Humberto Maturana (77) é cientista e biólogo. Revolucionou o mundo da ciência com a teoria biológica do conhecimento, que afirma, entre muitas coisas, que não se pode fazer referência a uma realidade independente do homem.
Humberto Maturana é grisalho, inquieto, de andar harmonioso e corpo miúdo. Seu olhar é algo inquieto. Tem um jeito de gênio louco, de sábio grego, de menino grande. Mas ele é assim, sem querer ser. Muito natural, muito acolhedor, assim é este biólogo gênio, que se destaca e é conhecido em todo o mundo pelas suas teorias.
O Senhor é um homem de sucesso. Honestamente, gosta da fama?
Honestamente, sim e não. Até certo ponto é bom, porque tem certas coisas que são facilitadas. Por exemplo, viajar. Eu já viajei muito sem pagar nada do meu bolso. Ao mesmo tempo eu não acredito na fama. E é porque eu sei o que sei.
Conheço o valor do que faço. Sei que o que faço, o faço bem feito. Mas nem todo o mundo entende o que eu faço. A fama é como a moda, é um entusiasmo passageiro que as pessoas tem por alguma coisa num momento determinado, em função da sua própria fantasia. A fama é transitória.
É algo que a gente presenteia desde o entusiasmo e que desvanece com o entusiasmo que lhe deu origem. Eu acredito que, o que eu fiz perdurará mais que a fama que terei.
O fato de saber mais sobre o homem e o mundo lhe facilita a vida diária?
É muito mais fácil. Mas não tanto pelos conhecimentos específicos que eu adquiri, mas porque me dei conta de que não posso pretender ser o dono da verdade.
Os distintos conhecimentos se validam de diferentes maneiras. Eu já mostrei que todas as ideologias, teorias e religiões partem de premissas que são aceitas a priori, por aquilo que as defende desde suas preferências, não porque sejam necessárias. Se você sabe isto não pode se sentir dono da verdade, se liberta das exigências e descobre que não tem nada para exigir do outro nem de você mesmo. Tampouco entra no caos, porque a vida não é caótica e se descobre que a harmonia do viver se faz com a convivência na aceitação do outro.
Somos responsáveis pelo que somos?
No espaço da reflexão somos sempre responsáveis das nossas ações, porque sempre temos a possibilidade de verificar o que fazemos. Por tanto, como somos, é sempre o presente da nossa história. Somos como somos. Quando reflexionamos e nos damos conta das conseqüências das nossas ações, somos responsáveis por elas. Porém, as coisas não passam sem que tenham alguma coisa a ver com a gente. Se você me pergunta se os 16 anos do governo militar no Chile tiveram alguma coisa a ver comigo, se eu participei ou não, eu falo que sim.

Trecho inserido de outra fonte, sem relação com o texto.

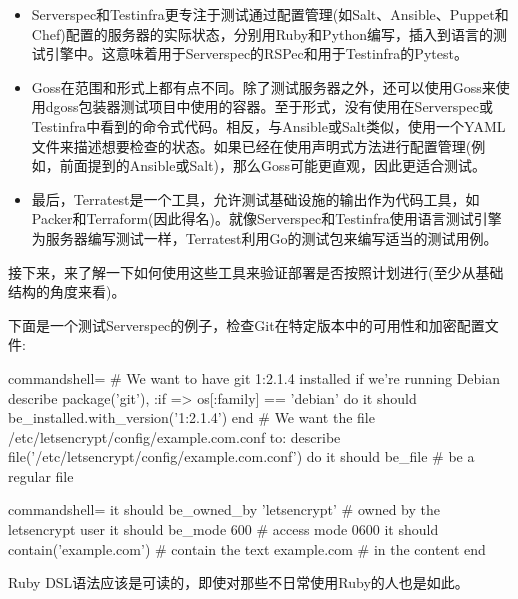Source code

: \begin{itemize}
\item 
Serverspec和Testinfra更专注于测试通过配置管理(如Salt、Ansible、Puppet和Chef)配置的服务器的实际状态，分别用Ruby和Python编写，插入到语言的测试引擎中。这意味着用于Serverspec的RSPec和用于Testinfra的Pytest。

\item 
Goss在范围和形式上都有点不同。除了测试服务器之外，还可以使用Goss来使用dgoss包装器测试项目中使用的容器。至于形式，没有使用在Serverspec或Testinfra中看到的命令式代码。相反，与Ansible或Salt类似，使用一个YAML文件来描述想要检查的状态。如果已经在使用声明式方法进行配置管理(例如，前面提到的Ansible或Salt)，那么Goss可能更直观，因此更适合测试。

\item 
最后，Terratest是一个工具，允许测试基础设施的输出作为代码工具，如Packer和Terraform(因此得名)。就像Serverspec和Testinfra使用语言测试引擎为服务器编写测试一样，Terratest利用Go的测试包来编写适当的测试用例。
\end{itemize}

接下来，来了解一下如何使用这些工具来验证部署是否按照计划进行(至少从基础结构的角度来看)。


下面是一个测试Serverspec的例子，检查Git在特定版本中的可用性和加密配置文件:

\begin{tcblisting}{commandshell={}}
# We want to have git 1:2.1.4 installed if we're running Debian
describe package('git'), :if => os[:family] == 'debian' do
  it { should be_installed.with_version('1:2.1.4') }
end
# We want the file /etc/letsencrypt/config/example.com.conf to:
describe file('/etc/letsencrypt/config/example.com.conf') do
  it { should be_file } # be a regular file
\end{tcblisting}
\begin{tcblisting}{commandshell={}}
  it { should be_owned_by 'letsencrypt' } # owned by the letsencrypt user
  it { should be_mode 600 } # access mode 0600
  it { should contain('example.com') } # contain the text example.com
                                     # in the content
end
\end{tcblisting}

Ruby DSL语法应该是可读的，即使对那些不日常使用Ruby的人也是如此。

Certamente os fatos que aconteceram no Chile são também de minha responsabilidade. Eu paguei impostos e respeitei o toque para ficar, sou indiretamente participante de tudo. Todos os chilenos no Chile contribuíram para que o Chile tenha sido assim durante esses 16 anos, mas, contribuiremos para que seja outra coisa, se quisermos que seja outra coisa.
Você acredita em Deus?
Não.
Acredita que o homem é um ser transcendente?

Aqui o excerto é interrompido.